Senza contare che i nostri industriali devono confrontarsi con la penuria di container. Sì, perché il meccanismo dei trasporti internazionali regge se non viene bloccato da un qualche accidente. In questi tempi di pandemia il sassolino ha il nome di conseguenze sulle attività produttive. I container si usano per portare le merci da qualche parte, ma se, una volta arrivati a destinazione, non vengono riempiti con altre merci, non è molto conveniente farli ripartire vuoti, con un costo secco a carico del gestore, o proprietario.

Una realtà che conoscono benissimo i camionisti,che vedono come il fumo negli occhi l’ipotesi di ripartire, dopo aver trasportato merci, con il cassone vuoto, perché significa lavorare in perdita. Senza contare che la ripresa economica è disallineata proprio a causa del virus. I Paesi che hanno superato la fase acuta, come la Cina, con gli Stati Uniti che si stanno avvicinando all’obiettivo, macinano risultati e hanno bisogno di container, che però poi possono restare, vuoti, sulle banchine dei porti di mezzo mondo.

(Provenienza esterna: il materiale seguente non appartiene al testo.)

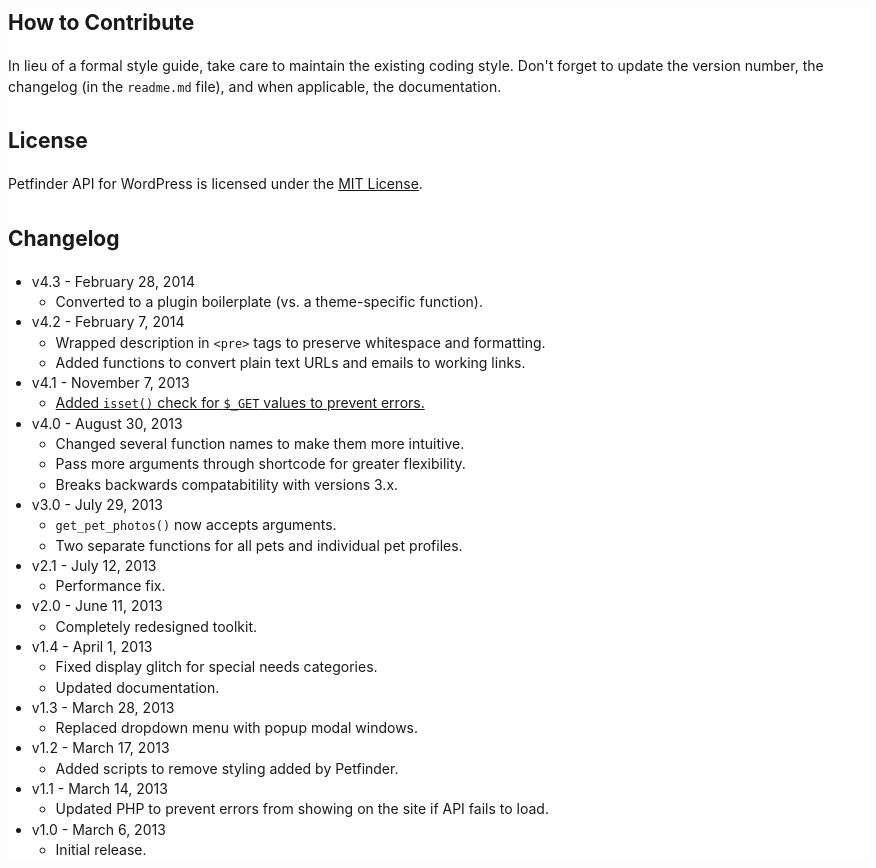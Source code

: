 

## How to Contribute

In lieu of a formal style guide, take care to maintain the existing coding style. Don't forget to update the version number, the changelog (in the `readme.md` file), and when applicable, the documentation.



## License

Petfinder API for WordPress is licensed under the [MIT License](http://gomakethings.com/mit/).



## Changelog

* v4.3 - February 28, 2014
	* Converted to a plugin boilerplate (vs. a theme-specific function).
* v4.2 - February 7, 2014
	* Wrapped description in `<pre>` tags to preserve whitespace and formatting.
	* Added functions to convert plain text URLs and emails to working links.
* v4.1 - November 7, 2013
	* [Added `isset()` check for `$_GET` values to prevent errors.](https://github.com/cferdinandi/petfinder-api-for-wordpress/issues/5)
* v4.0 - August 30, 2013
	* Changed several function names to make them more intuitive.
	* Pass more arguments through shortcode for greater flexibility.
	* Breaks backwards compatabitility with versions 3.x.
* v3.0 - July 29, 2013
	* `get_pet_photos()` now accepts arguments.
	* Two separate functions for all pets and individual pet profiles.
* v2.1 - July 12, 2013
	* Performance fix.
* v2.0 - June 11, 2013
	* Completely redesigned toolkit.
* v1.4 - April 1, 2013
	* Fixed display glitch for special needs categories.
	* Updated documentation.
* v1.3 - March 28, 2013
	* Replaced dropdown menu with popup modal windows.
* v1.2 - March 17, 2013
	* Added scripts to remove styling added by Petfinder.
* v1.1 - March 14, 2013
	* Updated PHP to prevent errors from showing on the site if API fails to load.
* v1.0 - March 6, 2013
	* Initial release.

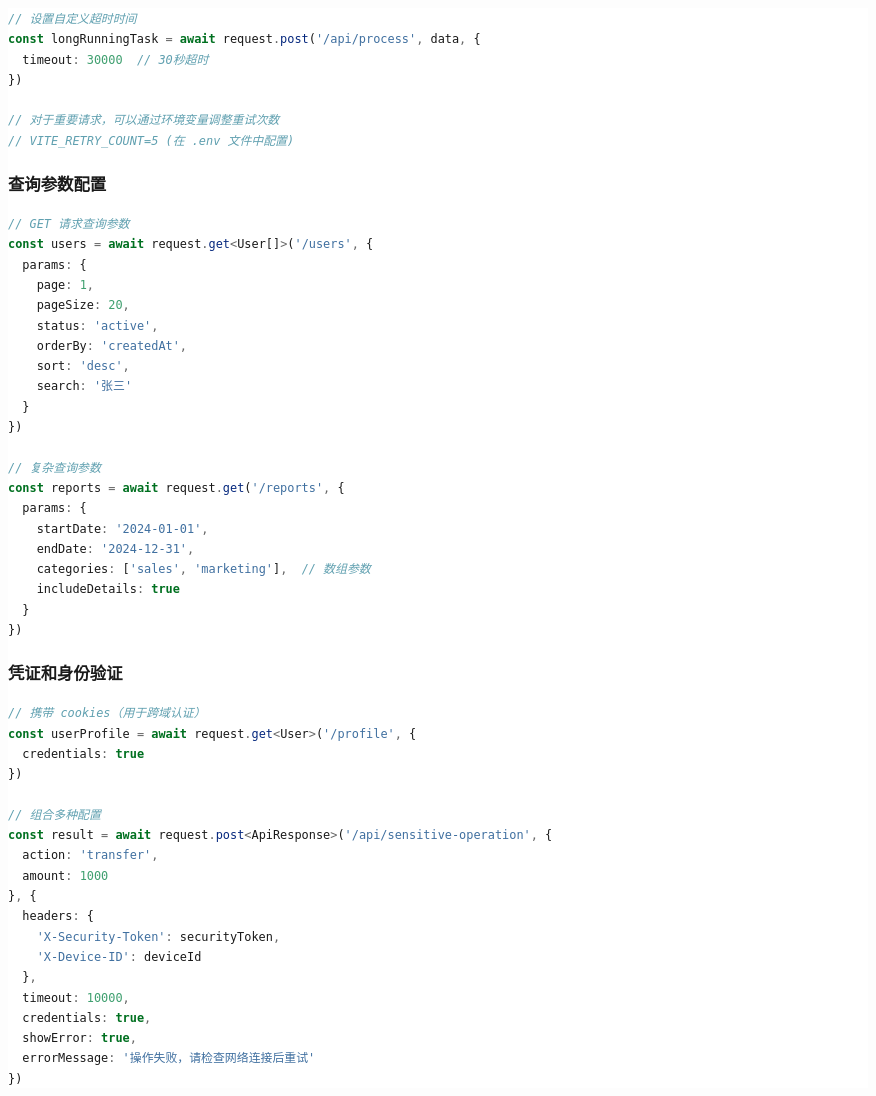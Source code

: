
 ```typescript
// 设置自定义超时时间
const longRunningTask = await request.post('/api/process', data, {
  timeout: 30000  // 30秒超时
})

// 对于重要请求，可以通过环境变量调整重试次数
// VITE_RETRY_COUNT=5 (在 .env 文件中配置)
```

### 查询参数配置

```typescript
// GET 请求查询参数
const users = await request.get<User[]>('/users', {
  params: {
    page: 1,
    pageSize: 20,
    status: 'active',
    orderBy: 'createdAt',
    sort: 'desc',
    search: '张三'
  }
})

// 复杂查询参数
const reports = await request.get('/reports', {
  params: {
    startDate: '2024-01-01',
    endDate: '2024-12-31',
    categories: ['sales', 'marketing'],  // 数组参数
    includeDetails: true
  }
})
```

### 凭证和身份验证

```typescript
// 携带 cookies（用于跨域认证）
const userProfile = await request.get<User>('/profile', {
  credentials: true
})

// 组合多种配置
const result = await request.post<ApiResponse>('/api/sensitive-operation', {
  action: 'transfer',
  amount: 1000
}, {
  headers: { 
    'X-Security-Token': securityToken,
    'X-Device-ID': deviceId
  },
  timeout: 10000,
  credentials: true,
  showError: true,
  errorMessage: '操作失败，请检查网络连接后重试'
})
```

«E allora – come ricorda l’amministratore delegato del calzaturificio Pakerson di Cerreto Guidi, Gabriele Brotini – i ‘contenitori’ non si trovano, mentre i noli marittimi, i costi del trasporto per mare, sono esplosi in seguito alla ripresa che si è avuta in alcune parti del mondo. Certo, per la nostra azienda i container non sono il ‘mezzo’ che usiamo di preferenza: per noi conta di più l’aereo. Però alcune volte all’anno ci serviamo del trasporto via nave, con i container appunto".Il ricorso prioritario all’aereo si spiega con il tipo di prodotto dell’azienda cerretese, di livello medio-alto e spesso alto.

«I motivi delle nostre esigenze sono facilmente comprensibili – riprende Brotini – se si guarda alla caratteristica principale della moda che tutti i colleghi industriali conoscono benissimo: la fretta. Gli ordini sono sempre a stretto, spesso strettissimo, giro di tempo. E allora l’aereo diventa una scelta obbligata. Tanto più che, per prodotti di qualità, pochi euro per paio di scarpe via aria non incidono più di tanto. Altro discorso per calzature di qualità meno elevata, per cui la metà del costo di trasporto aereo, quello per mare, può essere un’opportunità interessante, visto che i volumi di merce sono molto più alti di quelle di qualità. E infatti i cinesi sono clienti importanti delle compagnie di navigazione. La diversità la fa il tempo: con l’aereo in una settimana i prodotti arrivano e vengono sdoganati, con una nave porta-container i tempi raddoppiano".

Tra i clienti importanti del trasporto marittimo ci sono anche le imprese che lavorano la pelle. Una parte del pellame (il problema non riguarda tutti), arriva infatti da Paesi come l’India o il Pakistan. Magari si tratta di merce non di qualità altissima, ma che viene ordinata in quantità elevate, su cui il costo del trasporto aereo avrrebbe un’incidenza pesante, che correrebbe il rischio di creare problemi per il costo finale del capo d’abbigliamento. A questo proposito, basti pensare che una ventina d’anni fa negli Usa fu chiusa l’ultima conceria industriale attiva. E non è che negli Stati Uniti gli articoli in pelle non siano prodotti: la materia prima arriva da altri Paesi.